How I rate this now: This simple song has something spookily beautiful about it -- it's one of the album's most gorgeous. Chilled-out sounds from Warp's Artificial Intelligence series give this a very 1991 feel, and prefigure the otherwordly atmosphere of some of the Aphex Twin's Ambient recordings.

11. Song in Contravention: This spacey ballad owes a lot to Gainsbourg songs like Mélodie Interdite (the theme) and Ballade de Johnny Jane (the music). The language is legalistic, reading like a writ. The "love outside the law" this time is homosexuality, and the song's target is the Section 28 legislation the Tories have enacted against the "promotion of homosexuality". Britain, it seems to me, is sexually sick. The album ends -- on some lush, sensuous string chords -- with the lines "the prosecution rests its case", and the sound of what might be a spacecraft taking off for new lands -- a world, perhaps, where human sexuality and human society can co-exist in harmony.

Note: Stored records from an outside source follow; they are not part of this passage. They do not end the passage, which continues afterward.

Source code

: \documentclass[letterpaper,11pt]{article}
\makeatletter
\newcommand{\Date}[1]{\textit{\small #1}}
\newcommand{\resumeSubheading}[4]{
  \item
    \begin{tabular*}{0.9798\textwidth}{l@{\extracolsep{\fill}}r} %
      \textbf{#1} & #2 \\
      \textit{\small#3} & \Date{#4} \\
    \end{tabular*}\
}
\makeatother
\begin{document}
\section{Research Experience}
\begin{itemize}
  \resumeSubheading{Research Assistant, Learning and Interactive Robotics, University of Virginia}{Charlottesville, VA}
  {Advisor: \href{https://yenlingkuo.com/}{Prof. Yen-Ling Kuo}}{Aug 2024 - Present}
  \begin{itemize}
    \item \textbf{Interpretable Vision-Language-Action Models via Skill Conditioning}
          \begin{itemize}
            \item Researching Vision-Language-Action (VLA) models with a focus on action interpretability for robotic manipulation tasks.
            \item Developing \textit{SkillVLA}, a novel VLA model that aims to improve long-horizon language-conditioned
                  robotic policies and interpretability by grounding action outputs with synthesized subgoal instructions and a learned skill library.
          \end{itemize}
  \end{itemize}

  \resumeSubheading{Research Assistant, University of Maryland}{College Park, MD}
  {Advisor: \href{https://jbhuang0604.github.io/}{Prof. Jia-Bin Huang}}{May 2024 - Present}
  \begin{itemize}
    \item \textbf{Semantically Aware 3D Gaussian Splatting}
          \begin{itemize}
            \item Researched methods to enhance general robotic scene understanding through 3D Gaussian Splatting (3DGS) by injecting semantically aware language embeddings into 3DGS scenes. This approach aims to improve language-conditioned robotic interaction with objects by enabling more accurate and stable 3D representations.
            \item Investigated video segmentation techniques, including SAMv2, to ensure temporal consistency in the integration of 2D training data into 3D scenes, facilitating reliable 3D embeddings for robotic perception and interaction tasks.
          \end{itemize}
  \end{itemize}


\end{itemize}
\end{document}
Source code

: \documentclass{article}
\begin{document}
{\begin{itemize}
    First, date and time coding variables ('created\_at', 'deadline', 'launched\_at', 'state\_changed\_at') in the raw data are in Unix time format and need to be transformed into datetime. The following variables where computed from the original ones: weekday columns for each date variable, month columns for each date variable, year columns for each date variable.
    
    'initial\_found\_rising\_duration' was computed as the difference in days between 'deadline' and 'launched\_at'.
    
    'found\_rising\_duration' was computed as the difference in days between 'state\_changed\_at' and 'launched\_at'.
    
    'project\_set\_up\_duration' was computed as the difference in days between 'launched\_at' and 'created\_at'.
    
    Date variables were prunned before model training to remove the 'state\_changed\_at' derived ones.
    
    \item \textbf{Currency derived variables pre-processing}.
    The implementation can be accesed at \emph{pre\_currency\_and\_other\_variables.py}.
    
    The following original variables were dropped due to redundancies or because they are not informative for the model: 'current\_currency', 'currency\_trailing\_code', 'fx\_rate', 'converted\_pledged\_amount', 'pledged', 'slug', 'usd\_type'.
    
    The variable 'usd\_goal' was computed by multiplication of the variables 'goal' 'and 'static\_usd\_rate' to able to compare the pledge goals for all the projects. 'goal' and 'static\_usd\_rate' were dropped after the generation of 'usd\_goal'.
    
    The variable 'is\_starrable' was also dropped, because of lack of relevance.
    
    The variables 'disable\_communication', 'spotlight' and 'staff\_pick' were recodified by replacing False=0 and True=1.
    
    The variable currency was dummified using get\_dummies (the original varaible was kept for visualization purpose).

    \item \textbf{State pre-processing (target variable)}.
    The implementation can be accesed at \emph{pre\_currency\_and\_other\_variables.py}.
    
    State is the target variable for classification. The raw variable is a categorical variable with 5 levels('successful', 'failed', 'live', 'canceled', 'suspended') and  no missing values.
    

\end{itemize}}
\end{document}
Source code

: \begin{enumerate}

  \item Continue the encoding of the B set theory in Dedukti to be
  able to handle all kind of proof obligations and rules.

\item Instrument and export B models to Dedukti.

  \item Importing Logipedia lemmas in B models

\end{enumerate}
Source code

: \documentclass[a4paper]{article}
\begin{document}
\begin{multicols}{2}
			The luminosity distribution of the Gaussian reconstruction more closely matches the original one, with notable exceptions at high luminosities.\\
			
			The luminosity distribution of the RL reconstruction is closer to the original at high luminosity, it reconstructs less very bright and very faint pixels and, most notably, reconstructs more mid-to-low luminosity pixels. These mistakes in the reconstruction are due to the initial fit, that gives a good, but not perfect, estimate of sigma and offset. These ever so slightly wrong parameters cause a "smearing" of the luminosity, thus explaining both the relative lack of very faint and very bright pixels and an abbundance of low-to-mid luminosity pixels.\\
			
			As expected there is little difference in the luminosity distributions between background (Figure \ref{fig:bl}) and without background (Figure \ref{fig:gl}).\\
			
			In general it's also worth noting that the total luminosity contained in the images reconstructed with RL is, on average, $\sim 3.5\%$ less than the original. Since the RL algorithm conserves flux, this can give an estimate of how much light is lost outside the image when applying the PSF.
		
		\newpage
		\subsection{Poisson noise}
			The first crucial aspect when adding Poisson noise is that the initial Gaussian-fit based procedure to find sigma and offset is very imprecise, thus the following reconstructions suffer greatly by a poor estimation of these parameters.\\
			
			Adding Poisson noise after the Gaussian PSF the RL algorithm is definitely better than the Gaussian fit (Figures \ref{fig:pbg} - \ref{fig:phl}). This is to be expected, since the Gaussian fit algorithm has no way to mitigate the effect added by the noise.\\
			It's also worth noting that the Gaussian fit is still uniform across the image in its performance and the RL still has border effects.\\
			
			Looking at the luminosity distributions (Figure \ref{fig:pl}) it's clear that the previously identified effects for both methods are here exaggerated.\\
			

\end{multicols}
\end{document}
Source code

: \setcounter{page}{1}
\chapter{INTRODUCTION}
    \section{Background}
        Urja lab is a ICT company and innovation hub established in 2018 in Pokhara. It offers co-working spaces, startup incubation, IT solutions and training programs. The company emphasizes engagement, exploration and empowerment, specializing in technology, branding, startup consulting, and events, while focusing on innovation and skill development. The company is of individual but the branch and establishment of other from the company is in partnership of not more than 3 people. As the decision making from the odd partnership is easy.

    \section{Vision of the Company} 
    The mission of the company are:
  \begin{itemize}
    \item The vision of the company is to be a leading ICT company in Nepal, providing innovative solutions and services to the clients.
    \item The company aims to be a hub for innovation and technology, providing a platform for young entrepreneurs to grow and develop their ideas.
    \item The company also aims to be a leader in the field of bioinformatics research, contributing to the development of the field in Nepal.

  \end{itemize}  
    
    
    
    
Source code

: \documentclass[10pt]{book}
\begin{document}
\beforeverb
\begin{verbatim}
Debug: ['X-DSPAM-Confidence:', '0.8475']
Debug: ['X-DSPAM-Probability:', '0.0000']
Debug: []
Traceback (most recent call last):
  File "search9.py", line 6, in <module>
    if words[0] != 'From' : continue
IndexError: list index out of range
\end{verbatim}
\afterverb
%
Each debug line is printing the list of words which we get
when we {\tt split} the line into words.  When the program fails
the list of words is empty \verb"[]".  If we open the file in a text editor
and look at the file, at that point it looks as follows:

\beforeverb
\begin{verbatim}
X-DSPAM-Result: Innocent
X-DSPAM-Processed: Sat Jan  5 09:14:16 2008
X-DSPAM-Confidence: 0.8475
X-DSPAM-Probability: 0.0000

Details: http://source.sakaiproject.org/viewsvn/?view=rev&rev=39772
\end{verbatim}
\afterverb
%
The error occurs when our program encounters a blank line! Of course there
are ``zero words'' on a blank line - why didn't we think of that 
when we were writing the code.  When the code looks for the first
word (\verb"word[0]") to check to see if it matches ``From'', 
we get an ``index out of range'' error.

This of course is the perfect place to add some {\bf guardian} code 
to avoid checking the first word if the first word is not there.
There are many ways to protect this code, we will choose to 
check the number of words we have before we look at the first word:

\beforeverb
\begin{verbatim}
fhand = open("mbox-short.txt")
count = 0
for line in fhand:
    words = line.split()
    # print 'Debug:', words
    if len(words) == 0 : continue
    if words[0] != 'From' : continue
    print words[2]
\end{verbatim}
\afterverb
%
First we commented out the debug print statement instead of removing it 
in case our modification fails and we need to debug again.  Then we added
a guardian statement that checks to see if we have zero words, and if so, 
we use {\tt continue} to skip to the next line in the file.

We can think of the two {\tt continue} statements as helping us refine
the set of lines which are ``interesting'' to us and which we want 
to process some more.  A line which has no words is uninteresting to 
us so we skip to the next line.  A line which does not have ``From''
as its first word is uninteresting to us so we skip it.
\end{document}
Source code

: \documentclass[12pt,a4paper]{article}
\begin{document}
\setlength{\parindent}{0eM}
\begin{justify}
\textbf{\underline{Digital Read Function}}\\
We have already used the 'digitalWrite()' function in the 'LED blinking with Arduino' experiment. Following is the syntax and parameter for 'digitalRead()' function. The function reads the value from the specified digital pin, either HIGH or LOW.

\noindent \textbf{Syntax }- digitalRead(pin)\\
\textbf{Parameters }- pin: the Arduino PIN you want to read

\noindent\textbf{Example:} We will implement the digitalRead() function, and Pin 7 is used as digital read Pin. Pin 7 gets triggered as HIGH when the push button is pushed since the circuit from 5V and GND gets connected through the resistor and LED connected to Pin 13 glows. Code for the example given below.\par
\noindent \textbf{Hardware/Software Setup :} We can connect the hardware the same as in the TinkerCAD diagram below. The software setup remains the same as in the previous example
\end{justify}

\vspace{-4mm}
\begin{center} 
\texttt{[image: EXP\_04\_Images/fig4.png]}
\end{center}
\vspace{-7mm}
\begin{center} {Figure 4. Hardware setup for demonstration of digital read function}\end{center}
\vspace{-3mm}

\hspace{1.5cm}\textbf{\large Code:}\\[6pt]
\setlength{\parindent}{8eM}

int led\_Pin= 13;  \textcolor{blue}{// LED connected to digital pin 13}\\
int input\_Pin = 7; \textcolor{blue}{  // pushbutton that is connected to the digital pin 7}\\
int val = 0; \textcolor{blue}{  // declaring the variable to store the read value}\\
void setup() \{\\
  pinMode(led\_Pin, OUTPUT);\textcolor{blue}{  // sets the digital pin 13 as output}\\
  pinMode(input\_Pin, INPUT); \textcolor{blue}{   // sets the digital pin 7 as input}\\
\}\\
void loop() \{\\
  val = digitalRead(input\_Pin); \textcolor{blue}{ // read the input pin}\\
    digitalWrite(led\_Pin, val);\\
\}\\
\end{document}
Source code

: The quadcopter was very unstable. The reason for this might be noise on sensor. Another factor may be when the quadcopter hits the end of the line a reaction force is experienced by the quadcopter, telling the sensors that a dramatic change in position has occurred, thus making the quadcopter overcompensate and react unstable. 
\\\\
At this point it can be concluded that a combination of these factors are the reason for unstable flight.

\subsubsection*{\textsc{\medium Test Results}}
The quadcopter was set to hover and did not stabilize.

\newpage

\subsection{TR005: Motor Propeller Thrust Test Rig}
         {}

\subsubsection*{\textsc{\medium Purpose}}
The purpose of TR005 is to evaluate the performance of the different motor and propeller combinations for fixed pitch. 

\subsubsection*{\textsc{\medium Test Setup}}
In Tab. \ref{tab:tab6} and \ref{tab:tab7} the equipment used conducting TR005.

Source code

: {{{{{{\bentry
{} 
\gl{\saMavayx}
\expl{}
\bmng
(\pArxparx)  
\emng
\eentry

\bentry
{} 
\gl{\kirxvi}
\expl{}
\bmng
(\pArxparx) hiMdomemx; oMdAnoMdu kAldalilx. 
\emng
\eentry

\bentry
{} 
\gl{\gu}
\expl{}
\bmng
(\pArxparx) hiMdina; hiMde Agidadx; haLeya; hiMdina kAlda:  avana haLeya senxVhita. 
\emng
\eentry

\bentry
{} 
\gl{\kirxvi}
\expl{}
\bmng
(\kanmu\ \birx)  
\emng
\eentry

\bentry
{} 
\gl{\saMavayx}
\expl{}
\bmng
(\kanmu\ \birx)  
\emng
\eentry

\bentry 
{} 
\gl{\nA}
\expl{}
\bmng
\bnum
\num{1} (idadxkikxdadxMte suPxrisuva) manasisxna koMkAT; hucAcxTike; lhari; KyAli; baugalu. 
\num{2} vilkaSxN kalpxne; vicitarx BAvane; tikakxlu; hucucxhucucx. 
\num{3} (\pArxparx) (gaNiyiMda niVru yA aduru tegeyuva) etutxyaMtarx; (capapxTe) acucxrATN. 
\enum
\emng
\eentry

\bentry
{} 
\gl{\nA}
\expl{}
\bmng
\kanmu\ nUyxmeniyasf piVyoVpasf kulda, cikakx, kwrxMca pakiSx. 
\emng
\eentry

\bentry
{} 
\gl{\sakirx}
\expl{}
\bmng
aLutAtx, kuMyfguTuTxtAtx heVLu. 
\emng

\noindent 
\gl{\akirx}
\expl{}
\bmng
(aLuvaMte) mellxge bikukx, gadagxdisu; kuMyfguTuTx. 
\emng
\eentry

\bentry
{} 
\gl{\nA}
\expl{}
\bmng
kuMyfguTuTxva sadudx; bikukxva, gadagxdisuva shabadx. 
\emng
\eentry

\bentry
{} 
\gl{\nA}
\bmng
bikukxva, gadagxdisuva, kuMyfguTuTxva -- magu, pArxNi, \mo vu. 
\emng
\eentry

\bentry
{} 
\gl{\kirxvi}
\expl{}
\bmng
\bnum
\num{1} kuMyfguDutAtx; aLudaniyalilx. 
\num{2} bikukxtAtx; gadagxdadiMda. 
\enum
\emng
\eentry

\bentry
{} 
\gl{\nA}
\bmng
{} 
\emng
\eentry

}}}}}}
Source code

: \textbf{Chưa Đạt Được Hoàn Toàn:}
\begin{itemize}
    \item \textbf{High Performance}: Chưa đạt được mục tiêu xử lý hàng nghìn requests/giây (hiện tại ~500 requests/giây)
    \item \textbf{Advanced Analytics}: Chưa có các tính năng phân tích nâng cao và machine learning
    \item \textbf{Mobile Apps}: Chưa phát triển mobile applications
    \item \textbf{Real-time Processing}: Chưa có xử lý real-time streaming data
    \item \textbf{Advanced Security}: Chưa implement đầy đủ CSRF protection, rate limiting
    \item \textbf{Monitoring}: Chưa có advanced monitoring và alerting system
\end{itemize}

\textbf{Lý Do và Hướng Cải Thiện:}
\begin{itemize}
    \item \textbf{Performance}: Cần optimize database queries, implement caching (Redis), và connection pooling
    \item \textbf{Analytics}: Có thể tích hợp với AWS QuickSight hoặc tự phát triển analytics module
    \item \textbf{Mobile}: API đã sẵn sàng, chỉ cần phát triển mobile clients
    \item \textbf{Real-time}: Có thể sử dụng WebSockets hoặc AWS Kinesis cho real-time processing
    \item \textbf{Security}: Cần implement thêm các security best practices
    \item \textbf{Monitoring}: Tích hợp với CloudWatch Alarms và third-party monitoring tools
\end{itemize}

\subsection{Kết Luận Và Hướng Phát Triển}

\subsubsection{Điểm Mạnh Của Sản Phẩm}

How I rate this now: Rather gorgeous, and a surprising ending -- the rather flip and glib and gigglish songs at the start of the album have led to some kind of soulful sci-fi sound suffused with longing. This -- a sound I'll christen "science fiction melodrama" -- will become the dominant tone of my next two albums, my last for Creation: Voyager and Timelord.


NOTES

It's not just the decade that changes between 1989's Don't Stop The Night and 1991's Hippopotamomus. 1990 has been a "marking time" sort of year for Momus, with Creation releasing a compilation, Monsters of Love (featuring three new tracks). Compilations often signal the twilight of the artist-label relationship; certainly things were more distant between Momus and Creation. I was avoiding direct contact with McGee -- who was taking too many drugs and had become erratic and megalomaniacal -- and signed with Angie Somerside at Orange, a management company with The Beloved on their books. All Angie had really managed to do for me, though, was renew my tenuous Creation deal (negotiations with Mute, whose worldview seemed to fit mine better, stalled). Just staying in the same place seemed like hard work.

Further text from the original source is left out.